### Records provided
• • •

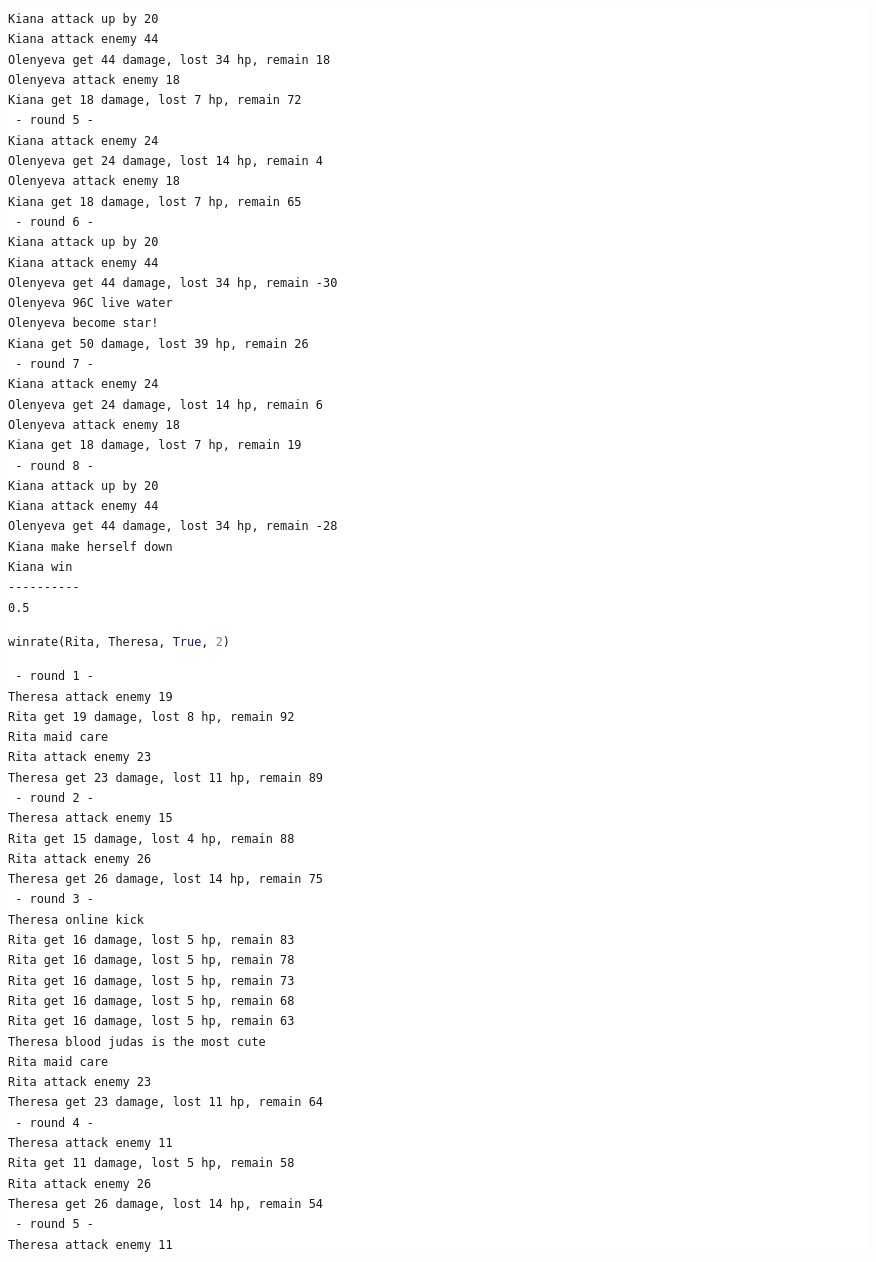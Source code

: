     Kiana attack up by 20
    Kiana attack enemy 44
    Olenyeva get 44 damage, lost 34 hp, remain 18
    Olenyeva attack enemy 18
    Kiana get 18 damage, lost 7 hp, remain 72
     - round 5 - 
    Kiana attack enemy 24
    Olenyeva get 24 damage, lost 14 hp, remain 4
    Olenyeva attack enemy 18
    Kiana get 18 damage, lost 7 hp, remain 65
     - round 6 - 
    Kiana attack up by 20
    Kiana attack enemy 44
    Olenyeva get 44 damage, lost 34 hp, remain -30
    Olenyeva 96C live water
    Olenyeva become star!
    Kiana get 50 damage, lost 39 hp, remain 26
     - round 7 - 
    Kiana attack enemy 24
    Olenyeva get 24 damage, lost 14 hp, remain 6
    Olenyeva attack enemy 18
    Kiana get 18 damage, lost 7 hp, remain 19
     - round 8 - 
    Kiana attack up by 20
    Kiana attack enemy 44
    Olenyeva get 44 damage, lost 34 hp, remain -28
    Kiana make herself down
    Kiana win
    ----------
    0.5



```python
winrate(Rita, Theresa, True, 2)
```

     - round 1 - 
    Theresa attack enemy 19
    Rita get 19 damage, lost 8 hp, remain 92
    Rita maid care
    Rita attack enemy 23
    Theresa get 23 damage, lost 11 hp, remain 89
     - round 2 - 
    Theresa attack enemy 15
    Rita get 15 damage, lost 4 hp, remain 88
    Rita attack enemy 26
    Theresa get 26 damage, lost 14 hp, remain 75
     - round 3 - 
    Theresa online kick
    Rita get 16 damage, lost 5 hp, remain 83
    Rita get 16 damage, lost 5 hp, remain 78
    Rita get 16 damage, lost 5 hp, remain 73
    Rita get 16 damage, lost 5 hp, remain 68
    Rita get 16 damage, lost 5 hp, remain 63
    Theresa blood judas is the most cute
    Rita maid care
    Rita attack enemy 23
    Theresa get 23 damage, lost 11 hp, remain 64
     - round 4 - 
    Theresa attack enemy 11
    Rita get 11 damage, lost 5 hp, remain 58
    Rita attack enemy 26
    Theresa get 26 damage, lost 14 hp, remain 54
     - round 5 - 
    Theresa attack enemy 11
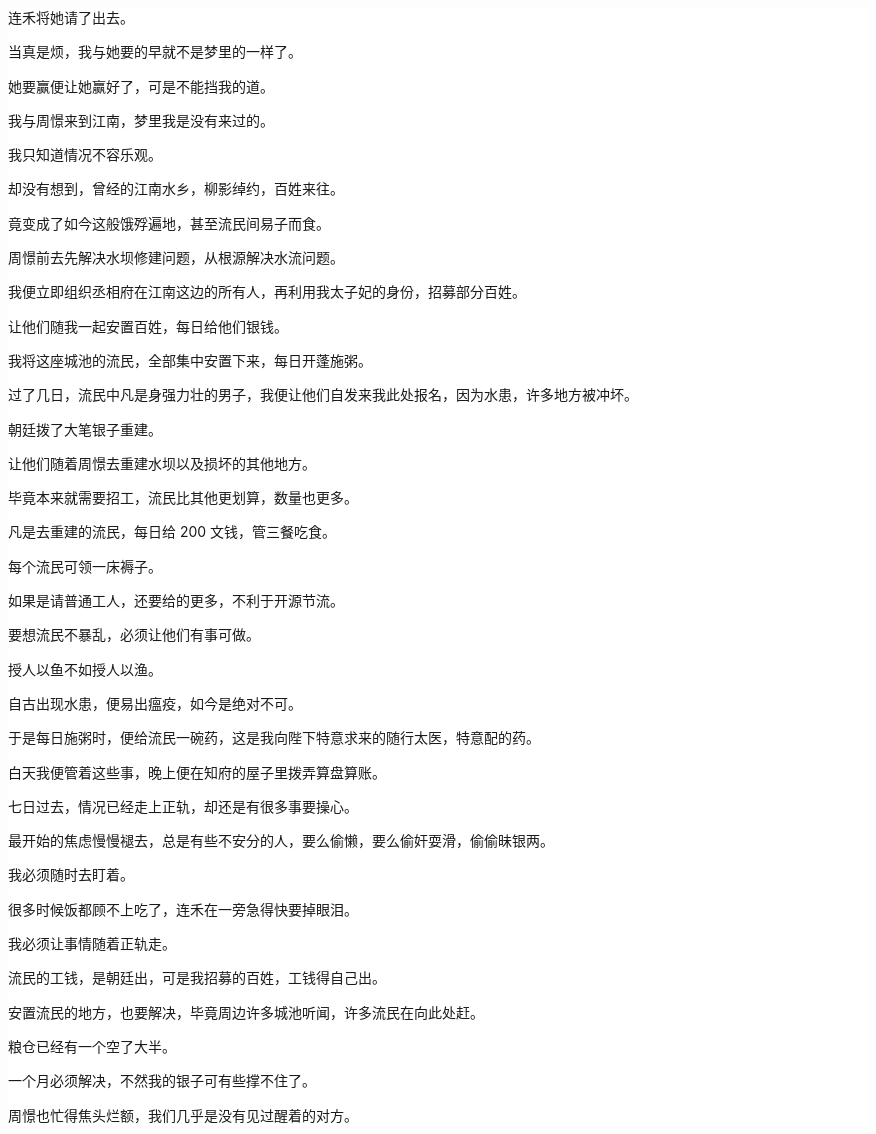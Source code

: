 连禾将她请了出去。

当真是烦，我与她要的早就不是梦里的一样了。

她要赢便让她赢好了，可是不能挡我的道。

我与周憬来到江南，梦里我是没有来过的。

我只知道情况不容乐观。

却没有想到，曾经的江南水乡，柳影绰约，百姓来往。

竟变成了如今这般饿殍遍地，甚至流民间易子而食。

周憬前去先解决水坝修建问题，从根源解决水流问题。

我便立即组织丞相府在江南这边的所有人，再利用我太子妃的身份，招募部分百姓。

让他们随我一起安置百姓，每日给他们银钱。

我将这座城池的流民，全部集中安置下来，每日开蓬施粥。

过了几日，流民中凡是身强力壮的男子，我便让他们自发来我此处报名，因为水患，许多地方被冲坏。

朝廷拨了大笔银子重建。

让他们随着周憬去重建水坝以及损坏的其他地方。

毕竟本来就需要招工，流民比其他更划算，数量也更多。

凡是去重建的流民，每日给 200 文钱，管三餐吃食。

每个流民可领一床褥子。

如果是请普通工人，还要给的更多，不利于开源节流。

要想流民不暴乱，必须让他们有事可做。

授人以鱼不如授人以渔。

自古出现水患，便易出瘟疫，如今是绝对不可。

于是每日施粥时，便给流民一碗药，这是我向陛下特意求来的随行太医，特意配的药。

白天我便管着这些事，晚上便在知府的屋子里拨弄算盘算账。

七日过去，情况已经走上正轨，却还是有很多事要操心。

最开始的焦虑慢慢褪去，总是有些不安分的人，要么偷懒，要么偷奸耍滑，偷偷昧银两。

我必须随时去盯着。

很多时候饭都顾不上吃了，连禾在一旁急得快要掉眼泪。

我必须让事情随着正轨走。

流民的工钱，是朝廷出，可是我招募的百姓，工钱得自己出。

安置流民的地方，也要解决，毕竟周边许多城池听闻，许多流民在向此处赶。

粮仓已经有一个空了大半。

一个月必须解决，不然我的银子可有些撑不住了。

周憬也忙得焦头烂额，我们几乎是没有见过醒着的对方。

• • •

### What to produce
Print the records above exactly as they stand, but leave out the pictures.

### Solved exercise
Source code

:     Kiana attack up by 20
    Kiana attack enemy 44
    Olenyeva get 44 damage, lost 34 hp, remain 18
    Olenyeva attack enemy 18
    Kiana get 18 damage, lost 7 hp, remain 72
     - round 5 - 
    Kiana attack enemy 24
    Olenyeva get 24 damage, lost 14 hp, remain 4
    Olenyeva attack enemy 18
    Kiana get 18 damage, lost 7 hp, remain 65
     - round 6 - 
    Kiana attack up by 20
    Kiana attack enemy 44
    Olenyeva get 44 damage, lost 34 hp, remain -30
    Olenyeva 96C live water
    Olenyeva become star!
    Kiana get 50 damage, lost 39 hp, remain 26
     - round 7 - 
    Kiana attack enemy 24
    Olenyeva get 24 damage, lost 14 hp, remain 6
    Olenyeva attack enemy 18
    Kiana get 18 damage, lost 7 hp, remain 19
     - round 8 - 
    Kiana attack up by 20
    Kiana attack enemy 44
    Olenyeva get 44 damage, lost 34 hp, remain -28
    Kiana make herself down
    Kiana win
    ----------
    0.5



```python
winrate(Rita, Theresa, True, 2)
```

     - round 1 - 
    Theresa attack enemy 19
    Rita get 19 damage, lost 8 hp, remain 92
    Rita maid care
    Rita attack enemy 23
    Theresa get 23 damage, lost 11 hp, remain 89
     - round 2 - 
    Theresa attack enemy 15
    Rita get 15 damage, lost 4 hp, remain 88
    Rita attack enemy 26
    Theresa get 26 damage, lost 14 hp, remain 75
     - round 3 - 
    Theresa online kick
    Rita get 16 damage, lost 5 hp, remain 83
    Rita get 16 damage, lost 5 hp, remain 78
    Rita get 16 damage, lost 5 hp, remain 73
    Rita get 16 damage, lost 5 hp, remain 68
    Rita get 16 damage, lost 5 hp, remain 63
    Theresa blood judas is the most cute
    Rita maid care
    Rita attack enemy 23
    Theresa get 23 damage, lost 11 hp, remain 64
     - round 4 - 
    Theresa attack enemy 11
    Rita get 11 damage, lost 5 hp, remain 58
    Rita attack enemy 26
    Theresa get 26 damage, lost 14 hp, remain 54
     - round 5 - 
    Theresa attack enemy 11
Source code

: 连禾将她请了出去。

当真是烦，我与她要的早就不是梦里的一样了。

她要赢便让她赢好了，可是不能挡我的道。

我与周憬来到江南，梦里我是没有来过的。

我只知道情况不容乐观。

却没有想到，曾经的江南水乡，柳影绰约，百姓来往。

竟变成了如今这般饿殍遍地，甚至流民间易子而食。

周憬前去先解决水坝修建问题，从根源解决水流问题。

我便立即组织丞相府在江南这边的所有人，再利用我太子妃的身份，招募部分百姓。

让他们随我一起安置百姓，每日给他们银钱。

我将这座城池的流民，全部集中安置下来，每日开蓬施粥。

过了几日，流民中凡是身强力壮的男子，我便让他们自发来我此处报名，因为水患，许多地方被冲坏。

朝廷拨了大笔银子重建。

让他们随着周憬去重建水坝以及损坏的其他地方。

毕竟本来就需要招工，流民比其他更划算，数量也更多。

凡是去重建的流民，每日给 200 文钱，管三餐吃食。

每个流民可领一床褥子。

如果是请普通工人，还要给的更多，不利于开源节流。

要想流民不暴乱，必须让他们有事可做。

授人以鱼不如授人以渔。

自古出现水患，便易出瘟疫，如今是绝对不可。

于是每日施粥时，便给流民一碗药，这是我向陛下特意求来的随行太医，特意配的药。

白天我便管着这些事，晚上便在知府的屋子里拨弄算盘算账。

七日过去，情况已经走上正轨，却还是有很多事要操心。

最开始的焦虑慢慢褪去，总是有些不安分的人，要么偷懒，要么偷奸耍滑，偷偷昧银两。

我必须随时去盯着。

很多时候饭都顾不上吃了，连禾在一旁急得快要掉眼泪。

我必须让事情随着正轨走。

流民的工钱，是朝廷出，可是我招募的百姓，工钱得自己出。

安置流民的地方，也要解决，毕竟周边许多城池听闻，许多流民在向此处赶。

粮仓已经有一个空了大半。

一个月必须解决，不然我的银子可有些撑不住了。

周憬也忙得焦头烂额，我们几乎是没有见过醒着的对方。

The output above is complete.